There is a risk of inflation given the disruption to supply chains constrained by Covid restrictions and rising oil and commodity prices. Although zero interest rates mean that monetary policy has been ineffective as a stimulus over the last decade, it has actually become stronger as a tool of tightening. The current environment of corporate leverage upwards means that tighter monetary conditions may be a more powerful instrument to curb economic activity than twenty years ago.
Despite the fact that a return to higher interest rates and a more normal bond market yield curve will push up the cost of servicing debt, it will improve the micro-economic functioning of money and credit markets. Looser fiscal conditions offset by tighter monetary conditions is undoubtedly a preferable macro-economic mix to that exercised over the last decade.
Reform of the planning system offers the greatest potential yield in terms of deregulatory reform, with particular benefits to the supply side of the economy and for renters trying to get onto the property ladder. Covid has only accelerated the need for planning reform, as the pandemic appears to have expedited trends in the use of technology, remote working and internet shopping.
This will result in a reallocation of capital and resources, meaning that there is changing demand for the location and nature of homes, business premises, office space and the use of buildings in city centres. Fundamental reform of the planning system will ease these shifts allowing for a more efficient and productive use of land and capital.
Regardless of what happens in the Budget tomorrow, it is vital that policy makers are nimble and responsive to changes in economic circumstances over the next year. Economic data over the course of the Covid crisis has been particularly unreliable, which means we are effectively flying blind.
The yo-yoing falls and rises of GDP are out of the parameters of the models to forecast the economy, the practical work of data collected by statisticians has been hampered, the weights employed in index numbers are distorted by changing behaviour, and Government interventions such as the furlough scheme have distorted our understanding of idle resources in the economy.
This has compounded issues in the collection of key data that was emerging before the crisis, such as the difficulty of measuring the effect of intangible assets on the economy. Economists and policy makers must therefore be particularly flexible in their approach to fiscal and monetary policy over the next year, a time frame in which we can expect to see huge shifts in production and consumption as we come out of the pandemic.
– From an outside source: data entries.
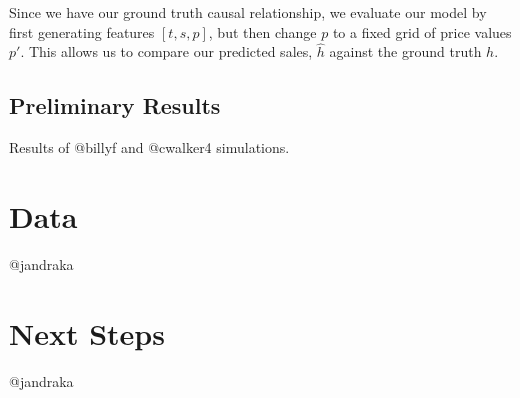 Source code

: \documentclass[11pt, oneside, twocolumn]{article}   	%
\begin{document}
Since we have our ground truth causal relationship, we evaluate our model by first generating features $[t, s, p]$, but then change $p$ to a fixed grid of price values $p'$. This allows us to compare our predicted sales, $\hat{h}$ against the ground truth $h$. 

\subsection{Preliminary Results} 
Results of @billyf and @cwalker4 simulations.

\section{Data}
@jandraka

\section{Next Steps}
@jandraka 
\end{document}
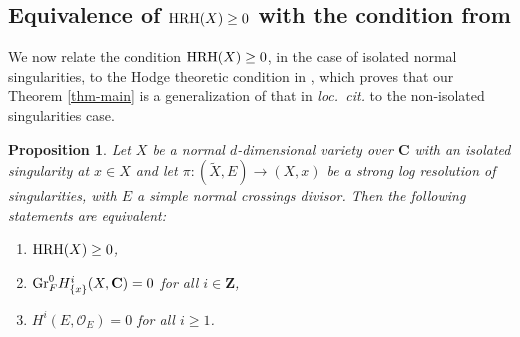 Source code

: \documentclass[letterpaper,11pt]{amsart}
\theoremstyle{plain}
\newtheorem{prop}[thm]{Proposition}
\theoremstyle{definition}
\theoremstyle{remark}
\def\Z{{\mathbf Z}}
\def\C{{\mathbf C}}
\def\cO{\mathcal{O}}
\begin{document}
\subsection{Equivalence of ${\rm HRH}(X) \geq 0$ with the condition from \cite{Srinivas-Takagi}}

We now relate the condition ${\rm HRH}(X) \geq 0$, in the case of isolated normal singularities, to the Hodge theoretic condition in \cite{Srinivas-Takagi}, which proves that our Theorem \ref{thm-main} is a generalization of that in \emph{loc.\ cit.} to the non-isolated singularities case.

\begin{prop} Let $X$ be a normal $d$-dimensional variety over $\C$ with an isolated singularity at $x\in X$ and let $\pi \colon (\widetilde{X},E) \to (X,x)$ be a strong log resolution of singularities, with $E$ a simple normal crossings divisor. Then the following statements are equivalent:
\begin{enumerate}
\setlength\itemsep{0.2em}
    \item ${\rm HRH}(X) \geq 0$,
    \item ${\rm Gr}_F^0 H^i_{\{x\}}(X,\C) = 0$ for all $i\in \Z$,
    \item $H^i(E,\cO_E) = 0$ for all $i\geq 1$.
\end{enumerate}
\end{prop}
\end{document}
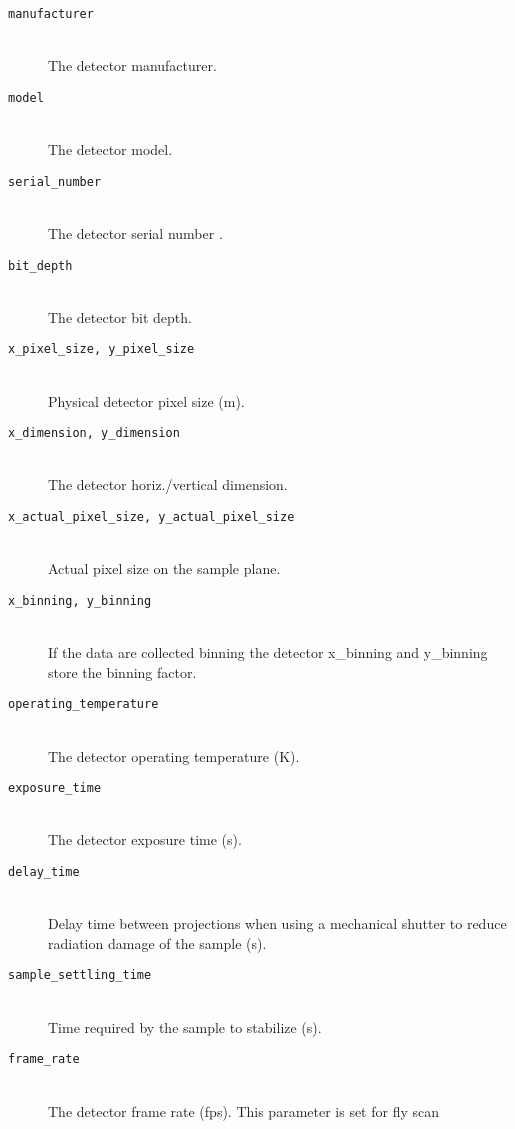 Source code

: \begin{description}
\item[\tt{manufacturer}] \hfill \\
{The detector manufacturer.}

\item[\tt{model}] \hfill \\
{The detector model.}

\item[\tt{serial\_number}] \hfill \\
{The detector serial number .}
     
\item[\tt{bit\_depth}] \hfill \\
{The detector bit depth.}

\item[\tt{x\_pixel\_size, y\_pixel\_size}] \hfill \\
{Physical detector pixel size (m).}

\item[\tt{x\_dimension, y\_dimension}] \hfill \\
{The detector horiz./vertical dimension.}

\item[\tt{x\_actual\_pixel\_size, y\_actual\_pixel\_size}] \hfill \\
{Actual pixel size on the sample plane.}


\item[\tt{x\_binning, y\_binning}] \hfill \\
{If the data are collected binning the detector x\_binning and y\_binning store the binning factor.}

\item[\tt{operating\_temperature}] \hfill \\
{The detector operating temperature (K).}

\item[\tt{exposure\_time}] \hfill \\
{The detector exposure time (s).}

\item[\tt{delay\_time}] \hfill \\
{Delay time between projections when using a mechanical shutter to reduce radiation damage of the sample (s).}

\item[\tt{sample\_settling\_time}] \hfill \\
{Time required by the sample to stabilize (s).}

\item[\tt{frame\_rate}] \hfill \\
{The detector frame rate (fps). This parameter is set for fly scan}


\end{description}
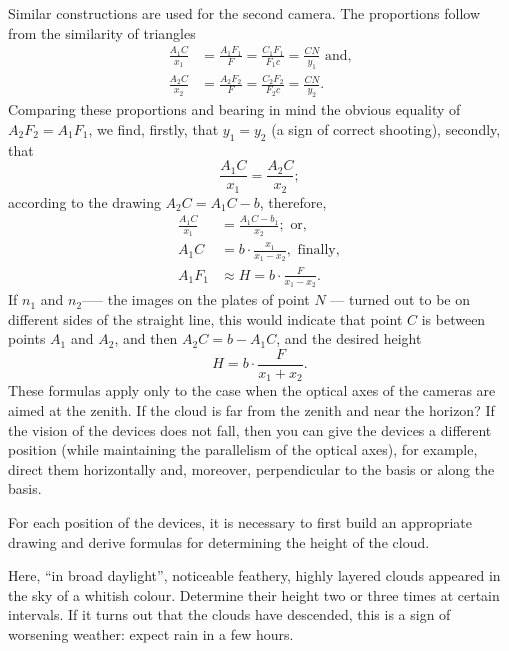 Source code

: Similar constructions are used for the second camera. The proportions follow from the similarity of triangles
\begin{align*}%
\frac{A_{1}C}{x_{1}} & = \frac{A_{1}F_{1}}{F} = \frac{C_{1}F_{1}}{F_{1}c} = \frac{CN}{y_{1}} \,\, \text{and,}\\
\frac{A_{2}C}{x_{2}} & = \frac{A_{2}F_{2}}{F} = \frac{C_{2}F_{2}}{F_{2}c} = \frac{CN}{y_{2}}.
\end{align*}
Comparing these proportions and bearing in mind the obvious equality of $A_{2}F_{2} = A_{1}F_{1}$, we find, firstly, that $y_{1} = y_{2}$ (a sign of correct shooting), secondly, that
\begin{equation*}%
\frac{A_{1}C}{x_{1}} = \frac{A_{2}C}{x_{2}};
\end{equation*}	
according to the drawing $A_{2}C = A_{1}C - b$, therefore,
\begin{align*}%
\frac{A_{1}C}{x_{1}} & = \frac{A_{1}C - b_{1}}{x_{2}}; \,\,\text{or,} \\
A_{1}C & = b \cdot \frac{x_{1}}{x_{1} - x_{2}}, \,\, \text{finally},\\
A_{1}F_{1} & \approx  H = b \cdot \frac{F}{x_{1} - x_{2}}.
\end{align*}	
If $n_{1}$ and $n_{2}$--— the images on the plates of point $N$ — turned out to be on different sides of the straight line, this would indicate that point $C$ is between points $A_{1}$ and $A_{2}$, and then $A_{2}C = b - A_{1}C$, and the desired height
\begin{equation*}%
 H = b \cdot \frac{F}{x_{1} + x_{2}}.
\end{equation*}
These formulas apply only to the case when the optical axes of the cameras are aimed at the zenith. If the cloud is far from the zenith and near the horizon? If the vision of the devices does not fall, then you can give the devices a different position (while maintaining the parallelism of the optical axes), for example, direct them horizontally and, moreover, perpendicular to the basis or along the basis. 

For each position of the devices, it is necessary to first build an appropriate drawing and derive formulas for determining the height of the cloud.

\ques Here, ``in broad daylight'', noticeable feathery, highly layered clouds appeared in the sky of a whitish colour. Determine their height two or three times at certain intervals. If it turns out that the clouds have descended, this is a sign of worsening weather: expect rain in a few hours.

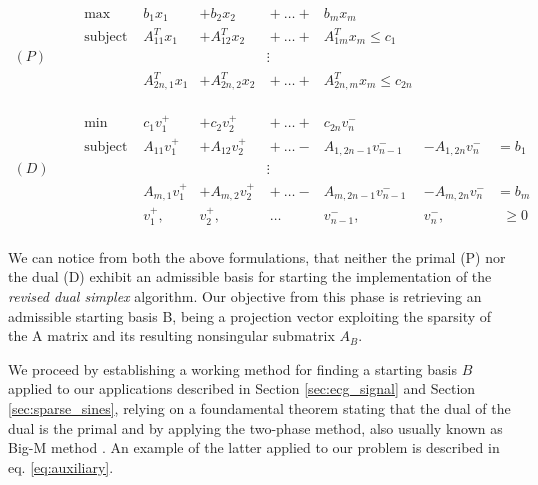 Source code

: \documentclass[journal,article,submit,electronics,pdftex]{Definitions/mdpi}
\begin{document}
{\begin{equation*}
\begin{array}{llllclll}
& \text{max}         & b_1 x_1  & + b_2 x_2   & {}+{\dots}+{} & b_m x_m  \\
& \text{subject to } & A_{11}^Tx_1 & + A_{12}^Tx_2 & {}+{\dots}+{} & A_{1m}^Tx_m \leq c_1\\
(P)\hspace{20pt}&             &             &               &\vdots         &\\
& & A_{2n,1}^Tx_1 & + A_{2n,2}^Tx_2 & {}+{\dots}+{} & A_{2n,m}^Tx_m \leq c_{2n}\\
\\\\\\
& \text{min}         & c_1 v_1^+  & + c_2 v_2^+   & {}+{\dots}+{} & c_{2n} v_{n}^-  \\
& \text{subject to } & A_{11}v_1^+ & + A_{12}v_2^+ & {}+{\dots}-{} & A_{1,2n-1}v_{n-1}^- & - A_{1,2n}v_n^- & {} = b_1 \\
(D)\hspace{20pt}&             &             &               &\vdots         &                    &             &          \\
 &  & A_{m,1}v_1^+ & + A_{m,2}v_2^+ & {}+{\dots}-{} & A_{m, 2n-1}v_{n-1}^- & -A_{m, 2n}v_{n}^- & {} = b_{m} \\
 &  & v_1^+,  & v_2^+,  & {}\:{\dots}\:{}  & v_{n-1}^-,  & v_{n}^-,  & \:\:\geq{0}  \\
\end{array}
\end{equation*}

We can notice from both the above formulations, that neither the primal (P) nor the dual (D) exhibit an admissible basis for starting the implementation of the \emph{revised dual simplex} algorithm. Our objective from this phase is retrieving an admissible starting basis B, being a projection vector exploiting the sparsity of the A matrix and its resulting nonsingular submatrix $A_B$.

We proceed by establishing a working method for finding a starting basis $B$ applied to our applications described in Section \ref{sec:ecg_signal} and Section \ref{sec:sparse_sines}, relying on a foundamental theorem stating that the dual of the dual is the primal and by applying the two-phase method, also usually known as Big-M method \cite{bigMmethod}. An example of the latter applied to our problem is described in eq. \ref{eq:auxiliary}. 

}
\end{document}
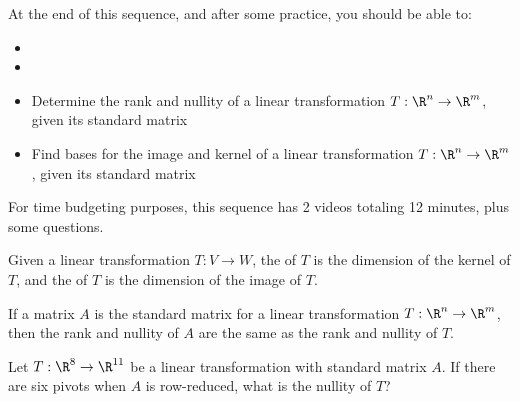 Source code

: 







At the end of this sequence, and after some practice, you should be able to:

\begin{itemize}
\item
\item

\item Determine the rank and nullity of a linear transformation $T: \R^n \rightarrow \R^m$, given its
standard matrix
\item Find bases for the image and kernel of  a linear transformation $T: \R^n \rightarrow \R^m$, given its standard matrix
\end{itemize}


For time budgeting purposes, this sequence has 2 videos totaling 12 minutes, 
plus some questions.  




\endedxtext

\endedxvertical







{}  
Given a linear transformation $T: V\rightarrow W$, the {} of $T$ is the
dimension of the kernel of $T$, and the {} of $T$ is the
dimension of the image of $T$. 

If a matrix $A$ is the standard matrix for a linear transformation $T:\R^n \rightarrow \R^m$, 
then the rank and nullity of $A$ are the same as the rank and nullity of $T$.  


\endedxtext


\endedxvertical









Let $T: \R^{8}\rightarrow \R^{11}$ be a linear transformation with standard matrix $A$.  If 
there are six pivots when $A$ is row-reduced, what is the nullity of $T$?  


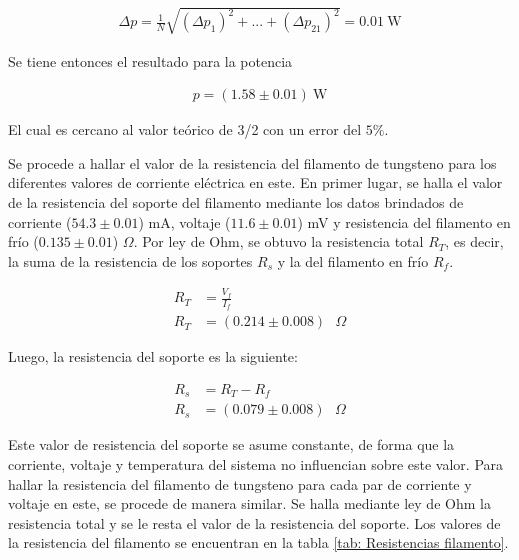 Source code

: \documentclass[%
 reprint,
 amsmath,amssymb,
 aps,
]{revtex4-2}
\begin{document}
\begin{align*}
    \Delta p=\frac{1}{N}\sqrt{(\Delta p_1)^2+...+(\Delta p_{21})^2}=0.01\ \text{W}
\end{align*}

\vspace{0.2 cm}
Se tiene entonces el resultado para la potencia

\begin{align*}
    p=(1.58\pm 0.01)\ \text{W}
\end{align*}

\vspace{0.2 cm}
El cual es cercano al valor teórico de 3/2 con un error del $5\%$. 

\vspace{0.2 cm}

Se procede a hallar el valor de la resistencia del filamento de tungsteno para los diferentes valores de corriente eléctrica en este. En primer lugar, se halla el valor de la resistencia del soporte del filamento mediante los datos brindados de corriente ($54.3 \pm 0.01$) mA, voltaje ($11.6 \pm 0.01$) mV y resistencia del filamento en frío ($0.135\pm 0.01$) $\Omega$. Por ley de Ohm, se obtuvo la resistencia total $R_{T}$, es decir, la suma de la resistencia de los soportes $R_{s}$ y la del filamento en frío $R_{f}$.

\begin{align*}
    R_{T} &= \frac{V_{f}}{I_{f}} \\
    R_{T} &= (0.214 \pm 0.008)\text{ $\Omega$}
\end{align*}

\vspace{0.2 cm}
Luego, la resistencia del soporte es la siguiente:

\begin{align*}
    R_{s} &= R_{T} - R_{f}\\
    R_{s} &=  (0.079 \pm 0.008)\text{ $\Omega$}
\end{align*}

\vspace{0.2 cm}
Este valor de resistencia del soporte se asume constante, de forma que la corriente, voltaje y temperatura del sistema no influencian sobre este valor. Para hallar la resistencia del filamento de tungsteno para cada par de corriente y voltaje en este, se procede de manera similar. Se halla mediante ley de Ohm la resistencia total y se le resta el valor de la resistencia del soporte. Los valores de la resistencia del filamento se encuentran en la tabla \ref{tab: Resistencias filamento}.
\\
\end{document}
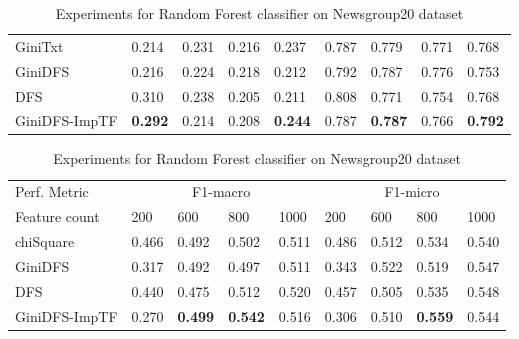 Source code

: \documentclass[a4paper, 14pt]{article}
\begin{document}
\begin{justify}
\begin{table}[h!]
\begin{tabular}{l|llll|llll}
    GiniTxt &0.214  & 0.231 & 0.216 & 0.237 &0.787 & 0.779 & 0.771 & 0.768 \\
    GiniDFS &0.216  & 0.224 & 0.218 & 0.212 & 0.792  & 0.787 & 0.776 & 0.753 \\
    DFS & 0.310  & 0.238 & 0.205 & 0.211 & 0.808  & 0.771 & 0.754 & 0.768  \\
    GiniDFS-ImpTF & \textbf{0.292}  & 0.214 & 0.208 & \textbf{0.244} & 0.787  & \textbf{0.787} & 0.766 & \textbf{0.792} \\
   
    
    \bottomrule
\end{tabular}
\caption{Experiments for Random Forest classifier on Reuters-8 dataset}\label{table:somename}

\vspace{15}

\begin{tabular}{l|llll|llll}
\toprule 
    Perf. Metric & \multicolumn{4}{c}{F1-macro} & \multicolumn{4}{c}{F1-micro}  \\


    Feature count & 200  & 600 & 800 & 1000 & 
     200  & 600 & 800 & 1000  \\
    
    \midrule
    chiSquare &0.466  & 0.492 & 0.502 & 0.511 & 0.486  & 0.512 & 0.534 & 0.540 \\
    GiniDFS &0.317  & 0.492 & 0.497 & 0.511 & 0.343  & 0.522 & 0.519 & 0.547 \\
    DFS & 0.440  & 0.475 & 0.512 & 0.520 & 0.457 &  0.505 & 0.535 & 0.548  \\
    GiniDFS-ImpTF &0.270  & \textbf{0.499} & \textbf{0.542} & 0.516 & 0.306  & 0.510 & \textbf{0.559} & 0.544  \\
   
    
    \bottomrule
\end{tabular}
\caption{Experiments for Random Forest classifier on Newsgroup20 dataset}\label{table:somename}




\end{table}
\newpage
\vspace{15}




\vspace{15}


\end{justify}

\newpage
\end{document}
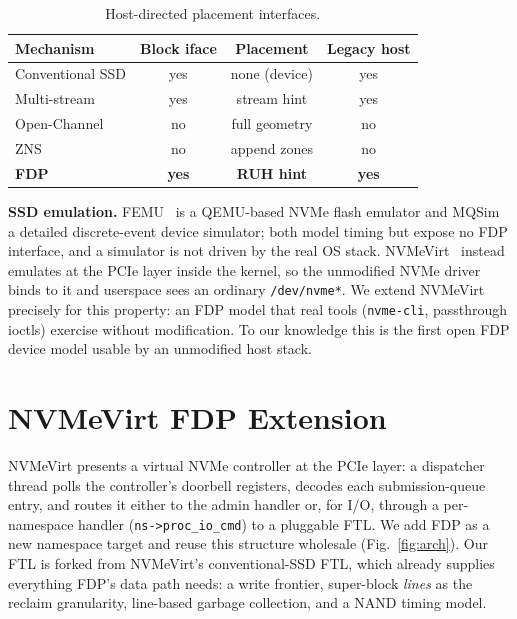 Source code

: \documentclass[conference,10pt]{IEEEtran}
\begin{document}
\begin{table}[t]
\centering
\caption{Host-directed placement interfaces.}
\label{tab:taxonomy}
\footnotesize
\begin{tabular}{lccc}
\toprule
Mechanism & Block iface & Placement & Legacy host \\
\midrule
Conventional SSD            & yes & none (device) & yes \\
Multi-stream~\cite{multistream:hotstorage14} & yes & stream hint & yes \\
Open-Channel~\cite{lightnvm:fast17} & no  & full geometry & no \\
ZNS~\cite{zns:atc21}        & no  & append zones  & no \\
\textbf{FDP}~\cite{fdp:tp4146} & \textbf{yes} & \textbf{RUH hint} & \textbf{yes} \\
\bottomrule
\end{tabular}
\end{table}

\textbf{SSD emulation.} FEMU~\cite{femu:fast18} is a QEMU-based NVMe flash
emulator and MQSim~\cite{mqsim:fast18} a detailed discrete-event device
simulator; both model timing but expose no FDP interface, and a simulator is not
driven by the real OS stack. NVMeVirt~\cite{nvmevirt:fast23} instead emulates at
the PCIe layer inside the kernel, so the unmodified NVMe driver binds to it and
userspace sees an ordinary \texttt{/dev/nvme*}. We extend NVMeVirt precisely for
this property: an FDP model that real tools (\texttt{nvme-cli}, passthrough
ioctls) exercise without modification. To our knowledge this is the first open
FDP device model usable by an unmodified host stack.

\section{NVMeVirt FDP Extension}
\label{sec:design}
NVMeVirt presents a virtual NVMe controller at the PCIe layer: a dispatcher
thread polls the controller's doorbell registers, decodes each submission-queue
entry, and routes it either to the admin handler or, for I/O, through a
per-namespace handler (\texttt{ns->proc\_io\_cmd}) to a pluggable FTL. We add FDP
as a new namespace target and reuse this structure wholesale
(Fig.~\ref{fig:arch}). Our FTL is forked from NVMeVirt's conventional-SSD FTL,
which already supplies everything FDP's data path needs: a write frontier,
super-block \emph{lines} as the reclaim granularity, line-based garbage
collection, and a NAND timing model.
\end{document}
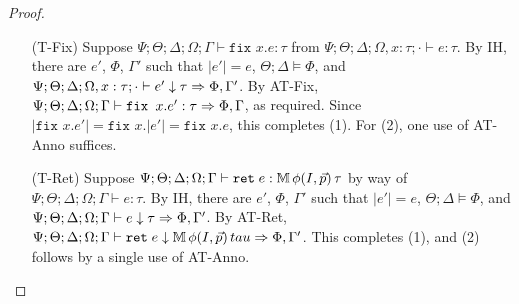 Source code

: \begin{proof}
\begin{itemize}
  
  \item[(T-Fix)] Suppose $\Psi ; \Theta ; \Delta ; \Omega ; \Gamma \vdash \texttt{fix } x.e : \tau$ from
  $\Psi ; \Theta ; \Delta ; \Omega, x : \tau ; \cdot \vdash e : \tau$.
  By IH, there are $e'$, $\Phi$, $\Gamma'$ such that
  $|e'| = e$,
  $\Theta ; \Delta \vDash \Phi$, and
  $\Psi ; \Theta ; \Delta ; \Omega, x : \tau ; \cdot \vdash e' \downarrow \tau \Rightarrow \Phi,\Gamma'$.
  By AT-Fix,
  $\Psi ; \Theta ; \Delta ; \Omega ; \Gamma \vdash \texttt{fix } x.e' : \tau \Rightarrow \Phi,\Gamma$,
  as required. Since $|\texttt{fix }x.e'| = \texttt{fix }x.|e'| = \texttt{fix }x.e$, this completes (1). For (2),
  one use of AT-Anno suffices.
  
  \item[(T-Ret)] Suppose
  $\Psi ; \Theta ; \Delta ; \Omega ; \Gamma \vdash \texttt{ret}\; e : \mathbb{M} \, \phi(I,\vec{p}) \, \tau$ by way of
  $\Psi ; \Theta ; \Delta ; \Omega ; \Gamma \vdash e : \tau$.
  By IH, there are $e'$, $\Phi$, $\Gamma'$ such that
  $|e'| = e$,
  $\Theta ; \Delta \vDash \Phi$, and
  $\Psi ; \Theta ; \Delta ; \Omega ; \Gamma \vdash e \downarrow \tau \Rightarrow \Phi,\Gamma'$.
  By AT-Ret,
  $\Psi ; \Theta ; \Delta ; \Omega ; \Gamma \vdash \texttt{ret}\; e \downarrow \mathbb{M} \, \phi(I,\vec{p}) \, tau \Rightarrow \Phi,\Gamma'$.
  This completes (1), and (2) follows by a single use of AT-Anno.
  

\end{itemize}
\end{proof}
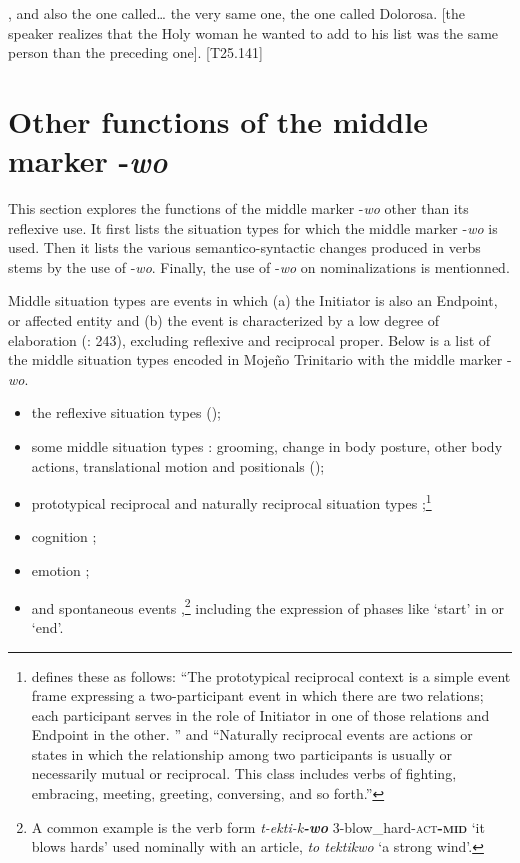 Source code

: \documentclass[output=paper]{langscibook}
\begin{document}
, and also the one called… the very same one, the one called Dolorosa. [the speaker realizes that the Holy woman he wanted to add to his list was the same person than the preceding one]. [T25.141]
\z

\section{Other functions of the middle marker -\textit{wo}}
\label{sec:Rose:5}

This section explores the functions of the middle marker -\textit{wo} other than its reflexive use. It first lists the situation types for which the middle marker -\textit{wo} is used. Then it lists the various semantico-syntactic changes produced in verbs stems by the use of -\textit{wo}. Finally, the use of -\textit{wo} on nominalizations is mentionned.



Middle situation types are events in which (a) the Initiator is also an Endpoint, or affected entity and (b) the event is characterized by a low degree of elaboration (\citealt{Kemmer1993}: 243), excluding reflexive and reciprocal proper. Below is a list of the middle situation types encoded in Mojeño Trinitario with the middle marker -\textit{wo}.


\begin{itemize}
\item the reflexive situation types ();

\item some middle situation types : grooming, change in body posture, other body actions, translational motion and positionals ();

\item prototypical reciprocal  and naturally reciprocal situation types ;\footnote{\citet[17; 96--97]{Kemmer1993} defines these as follows: “The prototypical reciprocal context is a simple event frame expressing a two-participant event in which there are two relations; each participant serves in the role of Initiator in one of those relations and Endpoint in the other. ” and “Naturally reciprocal events are actions or states in which the relationship among two participants is usually or necessarily mutual or reciprocal. This class includes verbs of fighting, embracing, meeting, greeting, conversing, and so forth.”}

\item cognition ;

\item emotion ;

\item and spontaneous events ,\footnote{A common example is the verb form \textit{t-ekti-k}\textbf{\textit{-wo}} 3-blow\_hard-\textsc{act\textbf{-mid}} ‘it blows hards’ used nominally with an article, \textit{to tektikwo} ‘a strong wind’.} including the expression of phases like ‘start’ in  or ‘end’.

\end{itemize}
\end{document}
Although we do not know how strong the recovery will be, the Government must do all in its power to ensure we regain the full productive potential of the UK economy pre-Covid and stimulate future growth. While there are questions as to how much consumers will spend their accrued savings, the fact remains that interest rates are almost zero and there is slack in the economy that the public sector balance sheet should take up. Now is not the time to slam on the brakes and cut back on the use of fiscal policy as support.